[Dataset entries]

★ ★ ★ ★

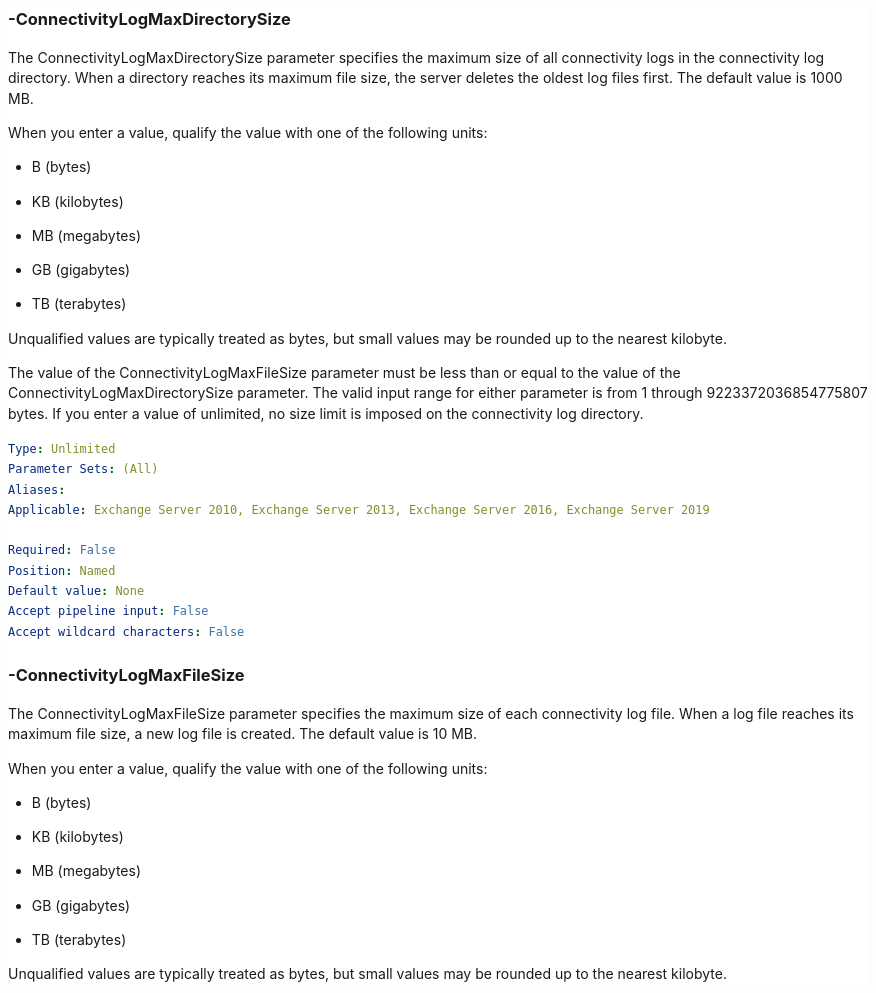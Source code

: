 ### -ConnectivityLogMaxDirectorySize
The ConnectivityLogMaxDirectorySize parameter specifies the maximum size of all connectivity logs in the connectivity log directory. When a directory reaches its maximum file size, the server deletes the oldest log files first. The default value is 1000 MB.

When you enter a value, qualify the value with one of the following units:

- B (bytes)

- KB (kilobytes)

- MB (megabytes)

- GB (gigabytes)

- TB (terabytes)

Unqualified values are typically treated as bytes, but small values may be rounded up to the nearest kilobyte.

The value of the ConnectivityLogMaxFileSize parameter must be less than or equal to the value of the ConnectivityLogMaxDirectorySize parameter. The valid input range for either parameter is from 1 through 9223372036854775807 bytes. If you enter a value of unlimited, no size limit is imposed on the connectivity log directory.

```yaml
Type: Unlimited
Parameter Sets: (All)
Aliases:
Applicable: Exchange Server 2010, Exchange Server 2013, Exchange Server 2016, Exchange Server 2019

Required: False
Position: Named
Default value: None
Accept pipeline input: False
Accept wildcard characters: False
```

### -ConnectivityLogMaxFileSize
The ConnectivityLogMaxFileSize parameter specifies the maximum size of each connectivity log file. When a log file reaches its maximum file size, a new log file is created. The default value is 10 MB.

When you enter a value, qualify the value with one of the following units:

- B (bytes)

- KB (kilobytes)

- MB (megabytes)

- GB (gigabytes)

- TB (terabytes)

Unqualified values are typically treated as bytes, but small values may be rounded up to the nearest kilobyte.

★ ★ ★ ★

> _THE PROBLEM_
In this exercise, set down all of the data exactly, without the pictures.

> _ANSWER TO THIS PROBLEM_
Source code

: ### -ConnectivityLogMaxDirectorySize
The ConnectivityLogMaxDirectorySize parameter specifies the maximum size of all connectivity logs in the connectivity log directory. When a directory reaches its maximum file size, the server deletes the oldest log files first. The default value is 1000 MB.

When you enter a value, qualify the value with one of the following units:

- B (bytes)

- KB (kilobytes)

- MB (megabytes)

- GB (gigabytes)

- TB (terabytes)

Unqualified values are typically treated as bytes, but small values may be rounded up to the nearest kilobyte.

The value of the ConnectivityLogMaxFileSize parameter must be less than or equal to the value of the ConnectivityLogMaxDirectorySize parameter. The valid input range for either parameter is from 1 through 9223372036854775807 bytes. If you enter a value of unlimited, no size limit is imposed on the connectivity log directory.

```yaml
Type: Unlimited
Parameter Sets: (All)
Aliases:
Applicable: Exchange Server 2010, Exchange Server 2013, Exchange Server 2016, Exchange Server 2019

Required: False
Position: Named
Default value: None
Accept pipeline input: False
Accept wildcard characters: False
```

### -ConnectivityLogMaxFileSize
The ConnectivityLogMaxFileSize parameter specifies the maximum size of each connectivity log file. When a log file reaches its maximum file size, a new log file is created. The default value is 10 MB.

When you enter a value, qualify the value with one of the following units:

- B (bytes)

- KB (kilobytes)

- MB (megabytes)

- GB (gigabytes)

- TB (terabytes)

Unqualified values are typically treated as bytes, but small values may be rounded up to the nearest kilobyte.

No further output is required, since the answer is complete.